Exercise data START
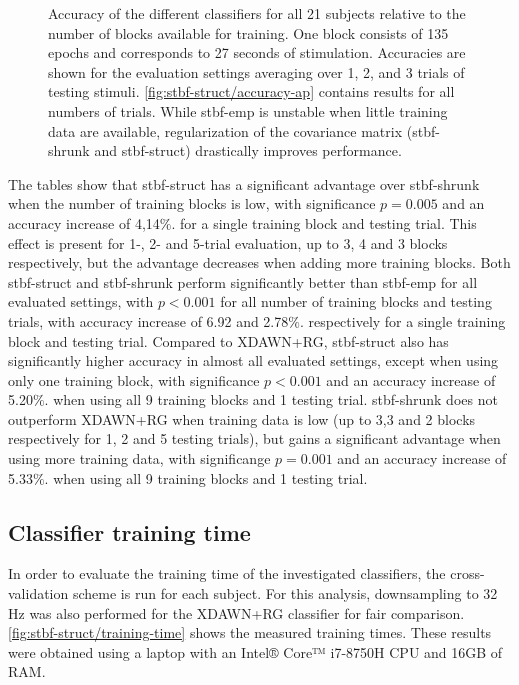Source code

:   \begin{figure}
    \sffamily
    
    \caption[Clasifier accuracy in function of available training data.]{%
      Accuracy of the different classifiers for all 21 subjects relative to the
			number of blocks available for training. One block consists of 135
			epochs and corresponds to 27 seconds of stimulation. Accuracies
			are shown for the evaluation settings averaging over 1, 2, and
			3 trials of testing stimuli.
			\cref{fig:stbf-struct/accuracy-ap} contains results for all numbers of trials.
			While \ac{stbf-emp} is unstable when little training data
			are available,
			regularization of the covariance matrix (\ac{stbf-shrunk} and
			\ac{stbf-struct}) drastically improves performance.}
		\label{fig:accuracy}
	\end{figure}

	The tables show that \ac{stbf-struct} has a significant advantage over
  \ac{stbf-shrunk} when the number of training blocks is low, with
  significance $p=0.005$ and  an accuracy increase of 4,14$\%.$ for a single training block
  and testing trial.
  This effect is present for 1-, 2- and 5-trial evaluation, up to 3, 4 and 3
  blocks respectively, but the advantage decreases when adding more training blocks.
	Both \ac{stbf-struct} and \ac{stbf-shrunk} perform significantly better
  than \ac{stbf-emp} for all evaluated settings, with $p<0.001$ for all number
  of training blocks and testing trials, with accuracy
  increase of 6.92 and 2.78$\%.$ respectively for a single training block
  and testing trial.
	Compared to XDAWN+RG, \ac{stbf-struct} also has significantly
	higher accuracy in almost all evaluated settings, except when using only one
  training block, with significance $p<0.001$ and an accuracy increase of
  5.20$\%.$ when using all 9 training blocks and 1 testing trial.
	\ac{stbf-shrunk} does not outperform XDAWN+RG when training data
  is low (up to 3,3 and 2 blocks respectively for 1, 2 and 5 testing trials),
  but gains a significant advantage	when using more training data, with
  significange $p=0.001$ and an accuracy increase of 5.33$\%.$ when using all
  9 training blocks and 1 testing trial.

	\subsection{Classifier training time}
	In order to evaluate the training time of the investigated classifiers, the
	cross-validation scheme is run for each subject.
  For this analysis, downsampling to 32 Hz was also performed for the XDAWN+RG
  classifier for fair comparison.
  \cref{fig:stbf-struct/training-time} shows the measured training times.
	These results were obtained using a laptop with an Intel® Core™ i7-8750H CPU and 16GB of RAM.

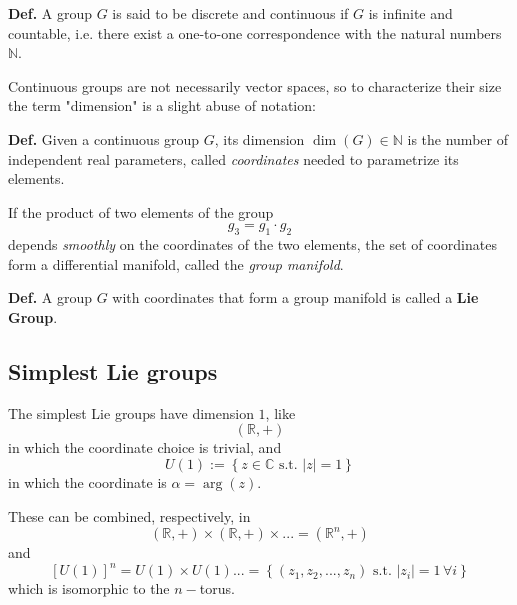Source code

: \textbf{Def.} A group $G$ is said to be discrete and continuous if $G$ is infinite
and countable, i.e. there exist a one-to-one correspondence with the natural numbers
$\mathbb{N}$.

Continuous groups are not necessarily vector spaces, so to characterize their size
the term "dimension" is a slight abuse of notation:

\textbf{Def.} Given a continuous group $G$, its dimension $\dim(G)\in\mathbb{N}$
is the number of independent real parameters, called \textit{coordinates} needed
to parametrize its elements.

If the product of two elements of the group
$$g_3=g_1\cdot g_2$$
depends \textit{smoothly} on the coordinates of the two elements, the set of
coordinates form a differential manifold, called the \textit{group manifold}.

\textbf{Def.} A group $G$ with coordinates that form a group manifold is called a
\textbf{Lie Group}.
\subsection{Simplest Lie groups}
The simplest Lie groups have dimension $1$, like
$$(\mathbb{R},+)$$
in which the coordinate choice is trivial, and
$$U(1) := \left\{z\in\mathbb{C} \text{ s.t. }|z|=1\right\}$$
in which the coordinate is $\alpha=\arg(z)$.

These can be combined, respectively, in
$$(\mathbb{R},+)\times(\mathbb{R},+)\times... = (\mathbb{R}^n,+)$$
and
$$[U(1)]^n=U(1)\times U(1)...=\left\{(z_1,z_2,...,z_n)\text{ s.t. }|z_i|=1\,\forall
i\right\}$$
which is isomorphic to the $n-$torus.
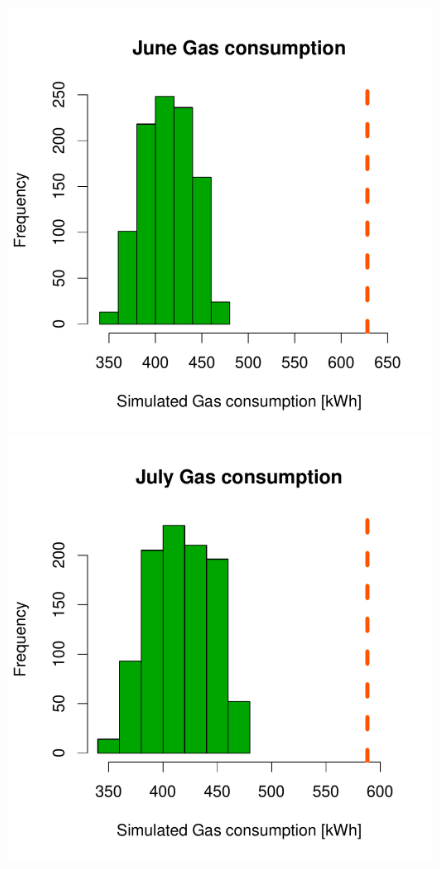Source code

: \documentclass[a4paper, 12pt]{article}
\begin{document}
\begin{figure}
 \includegraphics[width=\scale]{Simulation_histograms/Batch_2_Only/June_Gas}\\
 \includegraphics[width=\scale]{Simulation_histograms/Batch_2_Only/July_Gas}

\end{figure}
\end{document}
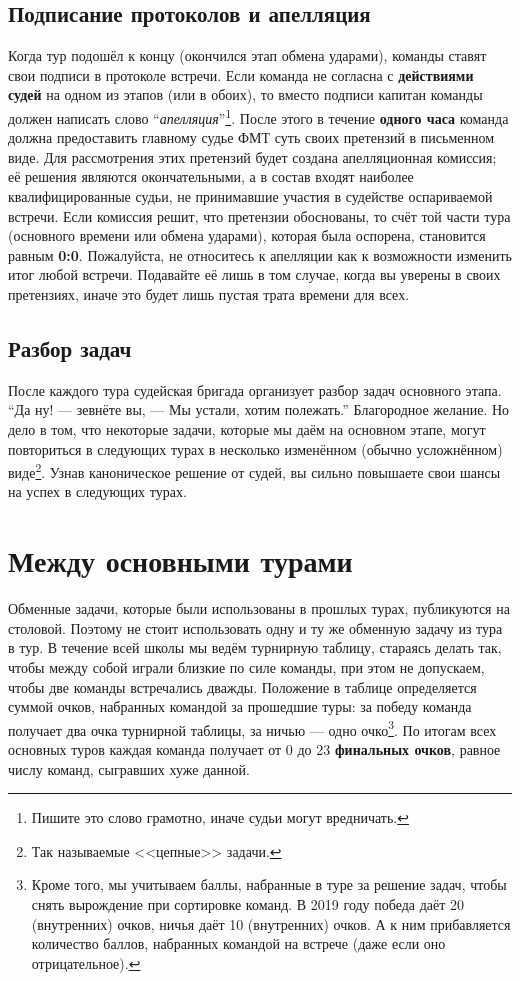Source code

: \documentclass[12pt]{article}
\begin{document}
\subsection*{Подписание протоколов и апелляция}
Когда тур подошёл к концу (окончился этап обмена ударами), команды ставят свои подписи в протоколе встречи. Если команда не согласна с {\bf действиями судей} на одном из этапов (или в обоих), то вместо подписи капитан команды должен написать слово ``\textsl{апелляция}''\footnote{Пишите это слово грамотно, иначе судьи могут вредничать.}. После этого в течение {\bf одного часа} команда должна предоставить главному судье ФМТ суть своих претензий в письменном виде. Для рассмотрения этих претензий будет создана апелляционная комиссия; её решения являются окончательными, а в состав входят наиболее квалифицированные судьи, не принимавшие участия в судействе оспариваемой встречи. Если комиссия решит, что претензии обоснованы, то счёт той части тура (основного времени или обмена ударами), которая была оспорена, становится равным \textbf{0:0}. Пожалуйста, не относитесь к апелляции как к возможности изменить итог любой встречи. Подавайте её лишь в том случае, когда вы уверены в своих претензиях, иначе это будет лишь пустая трата времени для всех.

\subsection*{Разбор задач}
После каждого тура судейская бригада организует разбор задач основного этапа. ``Да ну! --- зевнёте вы, --- Мы устали, хотим полежать.'' Благородное желание. Но дело в том, что некоторые задачи, которые мы даём на основном этапе, могут повториться в следующих турах в несколько изменённом (обычно усложнённом) виде\footnote{Так называемые <<цепные>> задачи.}. Узнав каноническое решение от судей, вы сильно повышаете свои шансы на успех в следующих турах.

\section*{Между основными турами}
Обменные задачи, которые были использованы в прошлых турах, публикуются на столовой. Поэтому не стоит использовать одну и ту же обменную задачу из тура в тур. В течение всей школы мы ведём турнирную таблицу, стараясь делать так, чтобы между собой играли близкие по силе команды, при этом не допускаем, чтобы две команды встречались дважды. Положение в таблице определяется суммой очков, набранных командой за прошедшие туры: за победу команда получает два очка турнирной таблицы, за ничью --- одно очко\footnote{Кроме того, мы учитываем баллы, набранные в туре за решение задач, чтобы снять вырождение при сортировке команд. В 2019 году победа даёт 20 (внутренних) очков, ничья даёт 10 (внутренних) очков. А к ним прибавляется количество баллов, набранных командой на встрече (даже если оно отрицательное).}. По итогам всех основных туров каждая команда получает от 0 до 23 {\bf финальных очков}, равное числу команд, сыгравших хуже данной.
\end{document}
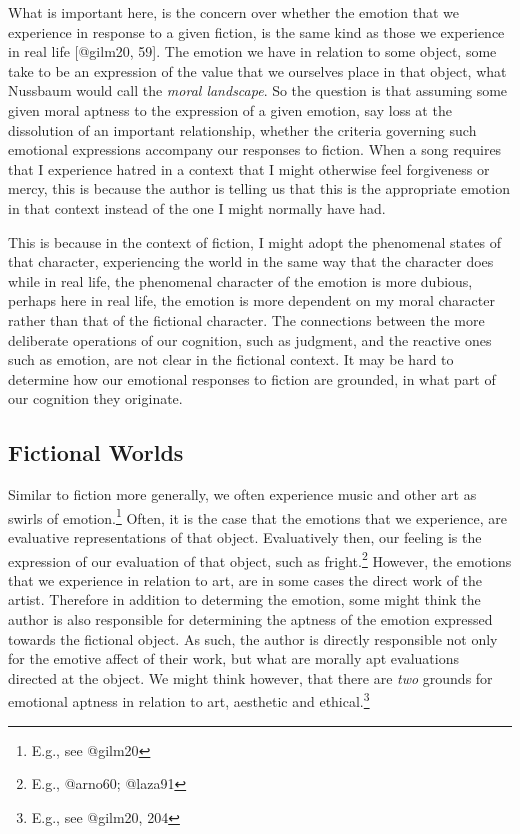 \documentclass[
  letterpaper,
  DIV=11,
  numbers=noendperiod]{scrartcl}
\theoremstyle{remark}
\begin{document}
What is important here, is the concern over whether the emotion that we
experience in response to a given fiction, is the same kind as those we
experience in real life {[}@gilm20, 59{]}. The emotion we have in
relation to some object, some take to be an expression of the value that
we ourselves place in that object, what Nussbaum would call the
\emph{moral landscape}. So the question is that assuming some given
moral aptness to the expression of a given emotion, say loss at the
dissolution of an important relationship, whether the criteria governing
such emotional expressions accompany our responses to fiction. When a
song requires that I experience hatred in a context that I might
otherwise feel forgiveness or mercy, this is because the author is
telling us that this is the appropriate emotion in that context instead
of the one I might normally have had.

This is because in the context of fiction, I might adopt the phenomenal
states of that character, experiencing the world in the same way that
the character does while in real life, the phenomenal character of the
emotion is more dubious, perhaps here in real life, the emotion is more
dependent on my moral character rather than that of the fictional
character. The connections between the more deliberate operations of our
cognition, such as judgment, and the reactive ones such as emotion, are
not clear in the fictional context. It may be hard to determine how our
emotional responses to fiction are grounded, in what part of our
cognition they originate.

\subsection{Fictional Worlds}\label{fictional-worlds}

Similar to fiction more generally, we often experience music and other
art as swirls of emotion.\footnote{E.g., see @gilm20} Often, it is the
case that the emotions that we experience, are evaluative
representations of that object. Evaluatively then, our feeling is the
expression of our evaluation of that object, such as fright.\footnote{E.g.,
  @arno60; @laza91} However, the emotions that we experience in relation
to art, are in some cases the direct work of the artist. Therefore in
addition to determing the emotion, some might think the author is also
responsible for determining the aptness of the emotion expressed towards
the fictional object. As such, the author is directly responsible not
only for the emotive affect of their work, but what are morally apt
evaluations directed at the object. We might think however, that there
are \emph{two} grounds for emotional aptness in relation to art,
aesthetic and ethical.\footnote{E.g., see @gilm20, 204}
\end{document}
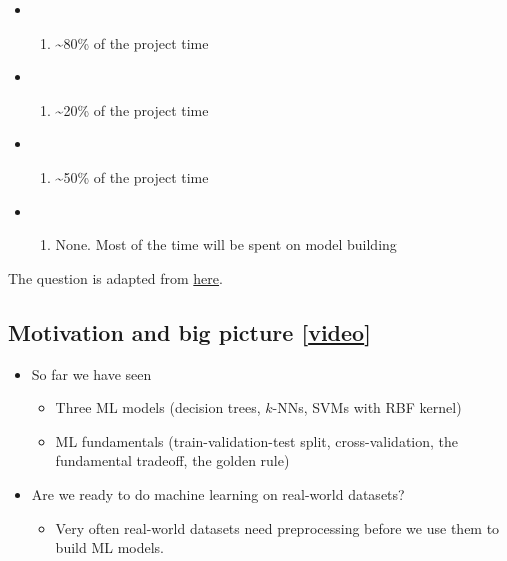 \documentclass[11pt]{article}
\providecommand{\tightlist}{%
      \setlength{\itemsep}{0pt}\setlength{\parskip}{0pt}}
\begin{document}
\begin{itemize}
\tightlist
\item
  \begin{enumerate}
  \def\labelenumi{(\Alph{enumi})}
  \tightlist
  \item
    \textasciitilde80\% of the project time
  \end{enumerate}
\item
  \begin{enumerate}
  \def\labelenumi{(\Alph{enumi})}
  \setcounter{enumi}{1}
  \tightlist
  \item
    \textasciitilde20\% of the project time
  \end{enumerate}
\item
  \begin{enumerate}
  \def\labelenumi{(\Alph{enumi})}
  \setcounter{enumi}{2}
  \tightlist
  \item
    \textasciitilde50\% of the project time
  \end{enumerate}
\item
  \begin{enumerate}
  \def\labelenumi{(\Alph{enumi})}
  \setcounter{enumi}{3}
  \tightlist
  \item
    None. Most of the time will be spent on model building
  \end{enumerate}
\end{itemize}

The question is adapted from
\href{https://developers.google.com/machine-learning/data-prep/process}{here}.

    

    \subsection{\texorpdfstring{Motivation and big picture
{[}\href{https://youtu.be/xx9HlmzORRk}{video}{]}}{Motivation and big picture {[}video{]}}}\label{motivation-and-big-picture-video}

    \begin{itemize}
\tightlist
\item
  So far we have seen

  \begin{itemize}
  \tightlist
  \item
    Three ML models (decision trees, \(k\)-NNs, SVMs with RBF kernel)
  \item
    ML fundamentals (train-validation-test split, cross-validation, the
    fundamental tradeoff, the golden rule)
  \end{itemize}
\item
  Are we ready to do machine learning on real-world datasets?

  \begin{itemize}
  \tightlist
  \item
    Very often real-world datasets need preprocessing before we use them
    to build ML models.
  \end{itemize}
\end{itemize}
\end{document}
Exercise data END
The line above containing "if $G$ is infinite", the line containing "is a slight", and every line between them are to be transcribed exactly; no other line is wanted.

[Answer to this exercise]:
: \textbf{Def.} A group $G$ is said to be discrete and continuous if $G$ is infinite
and countable, i.e. there exist a one-to-one correspondence with the natural numbers
$\mathbb{N}$.

Continuous groups are not necessarily vector spaces, so to characterize their size
the term "dimension" is a slight abuse of notation:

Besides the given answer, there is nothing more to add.